That was enough. Bromwell went public in March during a gay-themed radio call-in show, substantially stoking the controversy's fires. He has since alleged that Bentz may have skimmed money. "He's a liar, a schemer and a thief," Bromwell says of Bentz. "Did he set out to be those? I don't think so. But until he proves different, that's what he is to me."

Bentz, 39, is the toughest to get a bead on. Although appreciated by the gay community for his stewardship over PrideFest, he can be quite the artful dodger. The Pride president is given to disappearing acts. In the weeks leading up to last year's major events, he went incommunicado for days on end, his two partners say. I set up two meetings with him at his Tampa apartment. Both times he was a no-show. (He did finally turn up for an interview at the Planet offices.) Bromwell's first loan to Pride Inc. was for $3,000 so that Bentz could pay some bills and get his cell phone reactivated.

Unrealistic Fantasies

It didn't take long for the three-headed coalition to rupture. Bentz had organized a shoestring jaunt of nightclubs in New York, London and Paris called EuroTrash. The entourage last March included Bentz, Bromwell and Johnson, a handful of porn-star companions and exactly one paying customer. Bromwell says he was under the impression that EuroTrash was Bentz's venture, but soon after the trip, Bentz began to refer to the $30,000 he lost as Pride debt.

"Jim Johnson and I were shocked," Bromwell says. "It was Don's little fantasy." (Bentz says he later decided to eat the EuroTrash loss.)

A bigger blunder came soon after. The partners decided to move PrideFest from its most recent digs at the Tampa Bay Performing Arts Center to Raymond James Stadium, where a rally and the business expo would have plenty of room. Additionally, they booked a major concert act through a Chicago casting agency with close ties to Bentz.
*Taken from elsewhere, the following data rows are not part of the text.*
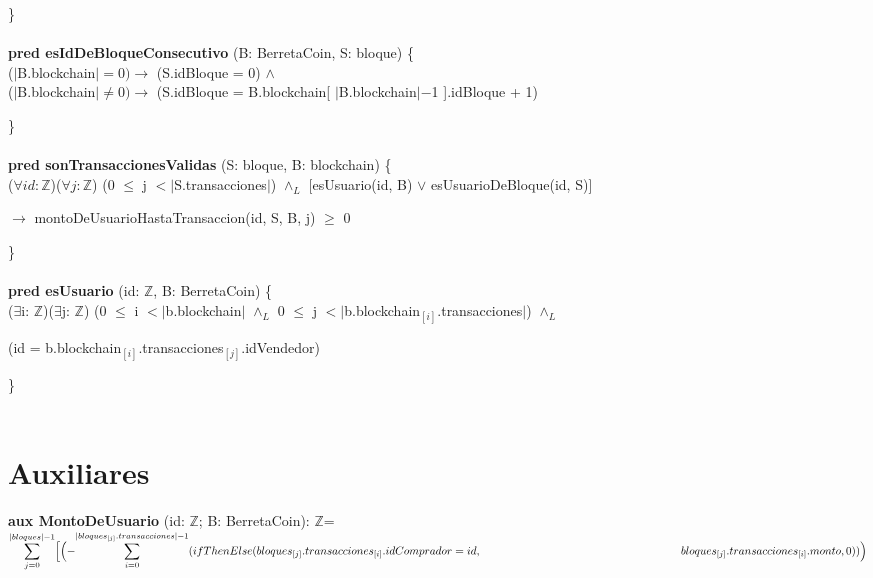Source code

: \documentclass{article}
\newcommand{\Entero}{$\mathds{Z}$}
\begin{document}
    \}\\\\

    \textbf{pred esIdDeBloqueConsecutivo} (B: BerretaCoin, S: bloque) \{\\
        \indent\indent ($|$B.blockchain$| = 0)\rightarrow$ (S.idBloque = 0) $\land$\\
        \indent\indent ($|$B.blockchain$| \ne 0) \rightarrow$ (S.idBloque = B.blockchain[ $|$B.blockchain$|-$1 ].idBloque + 1)

    \}\\\\

    \textbf{pred sonTransaccionesValidas} (S: bloque, B: blockchain) \{\\
        \indent\indent ($\forall id:$\Entero)($\forall j:$\Entero) (0 $\le$ j $<|$S.transacciones$|$) $\land_{L}$ [esUsuario(id, B) $\lor$ esUsuarioDeBloque(id, S)]
        
        \indent\indent\indent\indent\indent\indent\indent $\rightarrow$ montoDeUsuarioHastaTransaccion(id, S, B, j) $\ge$ 0

    \}\\\\

    \textbf{pred esUsuario} (id: \Entero, B: BerretaCoin) \{\\
        \indent\indent($\exists$i: \Entero)($\exists$j: \Entero) (0 $\leq$ i $< |$b.blockchain$|$ $\land_{L}$ 0 $\le$ j $< |$b.blockchain$_{[i]}$.transacciones$|$) $\land_{L}$

        \indent\indent(id = b.blockchain$_{[i]}$.transacciones$_{[j]}$.idVendedor)

    \}\\\\











\newpage
\section*{Auxiliares}

    \textbf{aux MontoDeUsuario} (id: \Entero; B: BerretaCoin): \Entero =\\

        \indent\indent
        $\mathlarger\sum\limits_{j=0}^{|bloques| - 1}
        \Bigl[\Bigl(-\mathlarger\sum\limits_{i=0}^{|bloques_{[j]}.transacciones|-1} (ifThenElse (bloques_{[j]}.transacciones_{[i]}.idComprador = id,\\
        \indent\indent\indent\indent\indent\indent\indent\indent\indent\indent\indent\indent bloques_{[j]}.transacciones_{[i]}.monto, 0))\Bigr)$ \\
\end{document}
They coined it DivaFest.

Never mind that Pat Benatar, a hard-rock has-been from the '80s, had no cred as a gay diva; Tampa Bay Pride contracted her for $60,000. That did not include travel fees, staging, sound system, costs involved in using Ticketmaster for reserved seating and a raft of other expenses (including a $6,000 licensing fee to the Tampa Bay Buccaneers for using the stadium). All told, the concert's budget pushed well into six figures.

Nowadays, there are conflicting stories about how Benatar was anointed diva. Bentz and Johnson say the board asked around and got a favorable response from the community. Bromwell says he was never in on the decision but would have opposed the choice.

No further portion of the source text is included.